Capital lease vs. Operating lease
There are two important concepts in a sale leaseback that need to be understood. This impacts the arrangement and is something that both parties need to decide to entering into the arrangement.
The capital lease is recorded on the balance sheet of the business. It is treated as an asset. A capital lease would result in the transfer of ownership of the asset. The business would get back their asset either on completion of the term or through a buyback. The lease is considered debt financing and interests are expenses reflected in the income statement. Depreciation can be claimed, which can help in getting tax benefits.
An operating lease does not involve the transfer of ownership. The lease payment that is made every month is treated as an operating expense.
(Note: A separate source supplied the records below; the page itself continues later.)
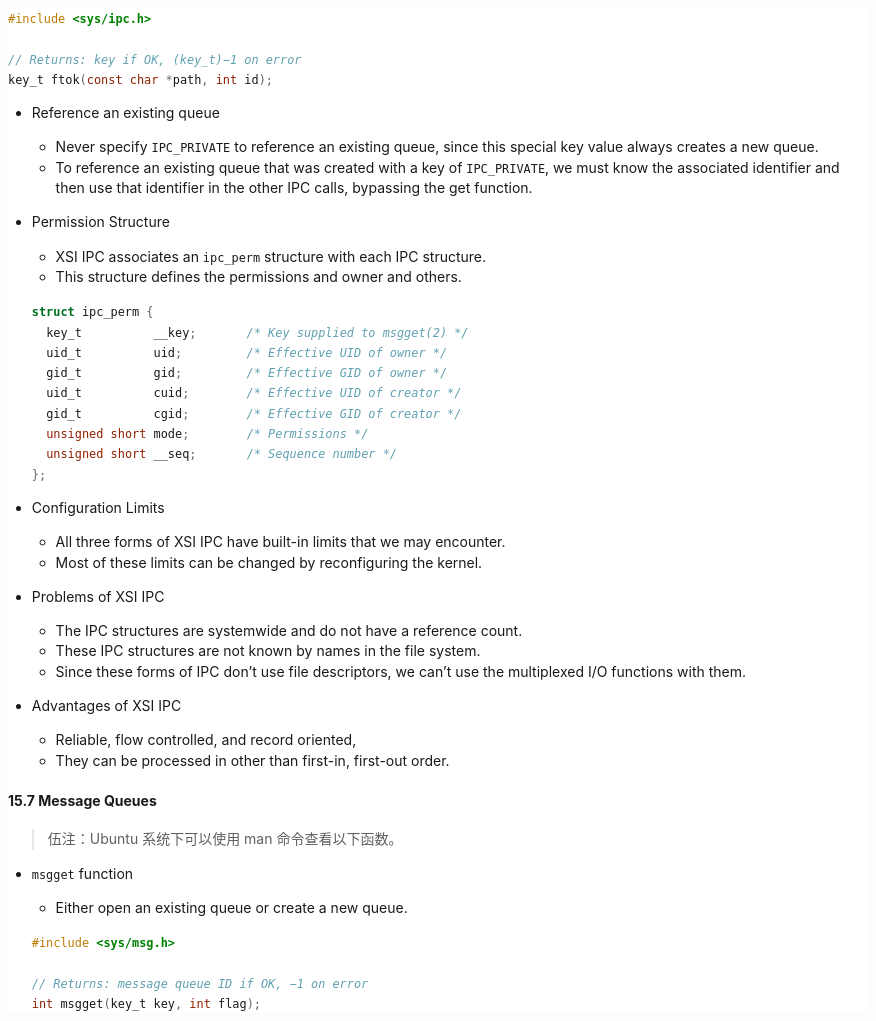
   ```c
  #include <sys/ipc.h>

  // Returns: key if OK, (key_t)−1 on error
  key_t ftok(const char *path, int id);
  ```

- Reference an existing queue
  - Never specify `IPC_PRIVATE` to reference an existing queue, since this special key value always creates a new queue.
  - To reference an existing queue that was created with a key of `IPC_PRIVATE`,
    we must know the associated identifier and then use that identifier in the other IPC calls, bypassing the get function.

- Permission Structure
  - XSI IPC associates an `ipc_perm` structure with each IPC structure.
  - This structure defines the permissions and owner and others.

  ```c
  struct ipc_perm {
    key_t          __key;       /* Key supplied to msgget(2) */
    uid_t          uid;         /* Effective UID of owner */
    gid_t          gid;         /* Effective GID of owner */
    uid_t          cuid;        /* Effective UID of creator */
    gid_t          cgid;        /* Effective GID of creator */
    unsigned short mode;        /* Permissions */
    unsigned short __seq;       /* Sequence number */
  };
  ```

- Configuration Limits
  - All three forms of XSI IPC have built-in limits that we may encounter.
  - Most of these limits can be changed by reconfiguring the kernel.

- Problems of XSI IPC
  - The IPC structures are systemwide and do not have a reference count.
  - These IPC structures are not known by names in the file system.
  - Since these forms of IPC don’t use file descriptors, we can’t use the multiplexed I/O functions with them.

- Advantages of XSI IPC
  - Reliable, flow controlled, and record oriented,
  - They can be processed in other than first-in, first-out order.

#### 15.7 Message Queues

> 伍注：Ubuntu 系统下可以使用 man 命令查看以下函数。

- `msgget` function
  - Either open an existing queue or create a new queue.

  ```c
  #include <sys/msg.h>

  // Returns: message queue ID if OK, −1 on error
  int msgget(key_t key, int flag);
  ```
This amount is shown as an expense in the income statement. It is not reflected in the balance sheet and depreciation cannot be claimed. The lease payment would be tax-deductible.
How to choose a sale leaseback lender?
A business that needs financing can choose a sale leaseback lender by keeping the following in mind:
- Look for a lender who has entered into such arrangements before with companies similar to yours.
- Talk to businesses that have executed sale leaseback with the lender to find out if they are satisfied with the arrangement. The business needs to understand if there have been any problems in the execution of the arrangement and how the problems were addressed.
- Evaluate different lenders based on the terms and conditions of the agreement. The business needs to look for a lender who charges a lower lease payment. The lease term or duration should be for a long period.
- Overall, the terms of the lease must be better than that of a conventional loan.
- Ideally, the best lender would be your bank or financial agency with whom you already have an existing relationship.